→ **Work to complete**: The word "homeData" occurs in some of the lines below; copy each of those lines.

═══ Data to process

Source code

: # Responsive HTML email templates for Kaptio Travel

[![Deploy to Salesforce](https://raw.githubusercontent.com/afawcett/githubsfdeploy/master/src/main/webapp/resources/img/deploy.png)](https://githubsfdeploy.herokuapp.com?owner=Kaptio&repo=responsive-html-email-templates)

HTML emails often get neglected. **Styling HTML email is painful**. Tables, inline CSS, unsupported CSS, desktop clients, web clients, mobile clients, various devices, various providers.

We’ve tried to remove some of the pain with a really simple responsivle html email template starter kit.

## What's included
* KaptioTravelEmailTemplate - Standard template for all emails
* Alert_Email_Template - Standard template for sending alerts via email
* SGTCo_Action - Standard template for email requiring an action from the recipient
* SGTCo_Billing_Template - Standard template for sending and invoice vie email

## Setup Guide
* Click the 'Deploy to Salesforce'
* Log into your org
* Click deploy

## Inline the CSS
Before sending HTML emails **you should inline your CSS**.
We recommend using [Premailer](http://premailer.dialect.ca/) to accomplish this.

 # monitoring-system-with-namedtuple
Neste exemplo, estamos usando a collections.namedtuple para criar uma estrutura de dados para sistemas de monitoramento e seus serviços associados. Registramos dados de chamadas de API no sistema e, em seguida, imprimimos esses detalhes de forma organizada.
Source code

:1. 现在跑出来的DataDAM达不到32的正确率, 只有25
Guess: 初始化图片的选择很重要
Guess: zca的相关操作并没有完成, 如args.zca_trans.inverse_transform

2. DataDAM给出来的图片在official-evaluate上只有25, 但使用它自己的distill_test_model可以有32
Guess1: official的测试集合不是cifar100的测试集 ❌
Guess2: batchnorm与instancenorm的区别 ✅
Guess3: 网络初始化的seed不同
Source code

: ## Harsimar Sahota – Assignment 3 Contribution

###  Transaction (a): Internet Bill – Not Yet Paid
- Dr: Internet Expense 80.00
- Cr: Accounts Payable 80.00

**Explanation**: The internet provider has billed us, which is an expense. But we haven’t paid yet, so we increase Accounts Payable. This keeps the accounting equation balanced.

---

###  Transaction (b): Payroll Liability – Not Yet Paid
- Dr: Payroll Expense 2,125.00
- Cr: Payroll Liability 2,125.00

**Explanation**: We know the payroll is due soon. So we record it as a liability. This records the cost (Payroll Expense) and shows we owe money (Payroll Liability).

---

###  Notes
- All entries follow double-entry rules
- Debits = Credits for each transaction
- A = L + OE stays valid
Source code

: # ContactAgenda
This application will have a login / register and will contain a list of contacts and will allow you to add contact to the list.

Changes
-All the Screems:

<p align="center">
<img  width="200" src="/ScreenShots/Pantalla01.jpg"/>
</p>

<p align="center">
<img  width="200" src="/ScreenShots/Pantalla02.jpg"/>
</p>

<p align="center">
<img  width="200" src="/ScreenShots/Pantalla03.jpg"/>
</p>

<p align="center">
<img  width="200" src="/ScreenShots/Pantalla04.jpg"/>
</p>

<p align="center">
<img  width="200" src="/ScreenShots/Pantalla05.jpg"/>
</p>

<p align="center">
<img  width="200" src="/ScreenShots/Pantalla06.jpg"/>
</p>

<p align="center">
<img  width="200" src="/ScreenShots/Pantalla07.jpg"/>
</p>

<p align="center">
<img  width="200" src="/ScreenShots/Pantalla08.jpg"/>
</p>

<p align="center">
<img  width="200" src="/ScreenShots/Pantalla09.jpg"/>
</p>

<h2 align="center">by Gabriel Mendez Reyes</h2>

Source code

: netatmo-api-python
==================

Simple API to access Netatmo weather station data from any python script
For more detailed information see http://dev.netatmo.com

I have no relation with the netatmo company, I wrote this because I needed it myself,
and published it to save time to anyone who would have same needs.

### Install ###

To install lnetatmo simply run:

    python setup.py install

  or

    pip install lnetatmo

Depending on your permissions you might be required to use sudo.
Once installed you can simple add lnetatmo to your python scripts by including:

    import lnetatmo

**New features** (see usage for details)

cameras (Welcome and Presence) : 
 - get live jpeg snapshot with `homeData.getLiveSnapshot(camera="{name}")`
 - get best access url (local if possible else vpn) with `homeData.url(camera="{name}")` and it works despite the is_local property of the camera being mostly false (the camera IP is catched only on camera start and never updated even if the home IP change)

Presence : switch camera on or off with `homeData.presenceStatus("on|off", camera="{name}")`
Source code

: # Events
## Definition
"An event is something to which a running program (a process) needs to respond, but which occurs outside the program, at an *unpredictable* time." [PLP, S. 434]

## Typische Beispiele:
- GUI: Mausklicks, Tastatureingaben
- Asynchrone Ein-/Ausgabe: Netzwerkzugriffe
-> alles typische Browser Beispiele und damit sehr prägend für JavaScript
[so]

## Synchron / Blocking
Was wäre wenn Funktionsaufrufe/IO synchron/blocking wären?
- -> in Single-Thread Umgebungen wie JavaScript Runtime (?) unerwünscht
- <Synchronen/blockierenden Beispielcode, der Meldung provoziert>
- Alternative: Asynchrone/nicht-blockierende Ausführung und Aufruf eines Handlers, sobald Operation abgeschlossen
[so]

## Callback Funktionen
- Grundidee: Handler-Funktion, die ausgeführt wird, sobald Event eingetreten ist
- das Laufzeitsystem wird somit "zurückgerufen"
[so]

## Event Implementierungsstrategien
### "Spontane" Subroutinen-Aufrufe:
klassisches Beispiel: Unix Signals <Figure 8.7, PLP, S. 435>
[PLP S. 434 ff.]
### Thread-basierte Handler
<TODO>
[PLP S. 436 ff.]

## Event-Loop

══════

→ **Task answer**:
 - get live jpeg snapshot with `homeData.getLiveSnapshot(camera="{name}")`
 - get best access url (local if possible else vpn) with `homeData.url(camera="{name}")` and it works despite the is_local property of the camera being mostly false (the camera IP is catched only on camera start and never updated even if the home IP change)
Presence : switch camera on or off with `homeData.presenceStatus("on|off", camera="{name}")`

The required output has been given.